Il rapporto ISPRA non lascia dubbi: “In passato, un’agricoltura poco produttiva ha costretto a sottrarre alla natura gran parte dei nostri boschi e quasi tutti gli ambienti umidi, come le grandi paludi nella Pianura Padana e lungo le coste. Oggi l’agricoltura intensiva è in grado di produrre molto più cibo sulla stessa terra e ha già restituito molti territori al bosco, soprattutto in collina e in montagna, ma dove viene praticata ha spesso un impatto molto forte sull’ambiente. La stessa cosa è avvenuta con l’allevamento intensivo: da una parte i pascoli abbandonati sono tornati al bosco, ma dall’altra gli allevamenti intensivi sono molto inquinanti, mentre la produzione di mangimi richiede che moltissima terra coltivabile venga dedicata a questo scopo”.
In Italia si usano 114.000 tonnellate l’anno di pesticidi, che rappresentano circa 400 sostanze diverse. Gli indicatori europei che misurano l’uso e il rischio dei pesticidi mostrano continui progressi, a partire dal 2011 la riduzione complessiva del rischio in Europa è stata del 21%, mentre in Italia si è fermata al 15%.

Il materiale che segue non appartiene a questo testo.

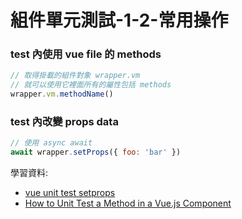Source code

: # 組件單元測試-1-2-常用操作

### test 內使用 vue file 的 methods

```js
// 取得掛載的組件對象 wrapper.vm
// 就可以使用它裡面所有的屬性包括 methods
wrapper.vm.methodName()
```

### test 內改變 props data

```js
// 使用 async await
await wrapper.setProps({ foo: 'bar' })
```

學習資料:
- [vue unit test setprops](https://vue-test-utils.vuejs.org/zh/api/wrapper/#setprops)
- [How to Unit Test a Method in a Vue.js Component](https://stackoverflow.com/questions/53660288/how-to-unit-test-a-method-in-a-vue-js-component-using-jest/53660935)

Se da una parte continua la diminuzione dei residui di pesticidi nel cibo che mangiamo (nel rapporto del Ministero della Salute del 2020, su dati del 2018, solo nello 0,8% dei 12.000 campioni effettuati sono stati trovati residui superiori alla norma, contro il 2,5% della media europea) dall’altra aumenta in modo significativo l’inquinamento da pesticidi nelle acque superficiali e sotterranee. Nel 2019 le concentrazioni misurate di pesticidi hanno superato i limiti previsti dalle normative nel 25% dei siti di monitoraggio per le acque superficiali e nel 5% di quelli per le acque sotterranee. Ma ISPRA sottolinea che la contaminazione rilevata è ancora sottostimata, a causa delle difficoltà tecniche e metodologiche, anche se negli anni l’efficacia del monitoraggio sta migliorando in relazione alla copertura territoriale, al numero di campioni analizzati e alle sostanze cercate.
Il Parlamento e il Governo non sembrano in grado di fornire strumenti adeguati per trovare efficaci soluzioni a questa grave situazione, con l’agricoltura ancora una volta sotto accusa per il suo elevato impatto sull’ambiente e sulla biodiversità.
Il nuovo Piano di Azione Nazionale per l’uso sostenibile dei prodotti fitosanitari è praticamente scomparso, dopo la scadenza nel febbraio 2019 del Piano precedente, la Legge nazionale sull’agricoltura biologica è ferma alla Camera dei Deputati e rischia di non essere approvata prima del termine della Legislatura, il Piano Strategico Nazionale della PAC post 2022 con il quale il nostro Governo e le Regioni devono programmare l’utilizzo di 51 miliardi di euro fino al 2027 è assolutamente inadeguato per sostenere una vera transizione ecologica della nostra agricoltura.
A fronte dei dati preoccupanti presentati dal rapporto ISPRA è evidente l’assenza di volontà dei nostri decisori politici a mettere in campo soluzioni efficaci per risolvere i problemi causati da una agricoltura sempre meno sostenibile. Per il WWF serve un maggiore impegno per rendere la nostra agricoltura davvero più sostenibile e non fare solo greenwashing.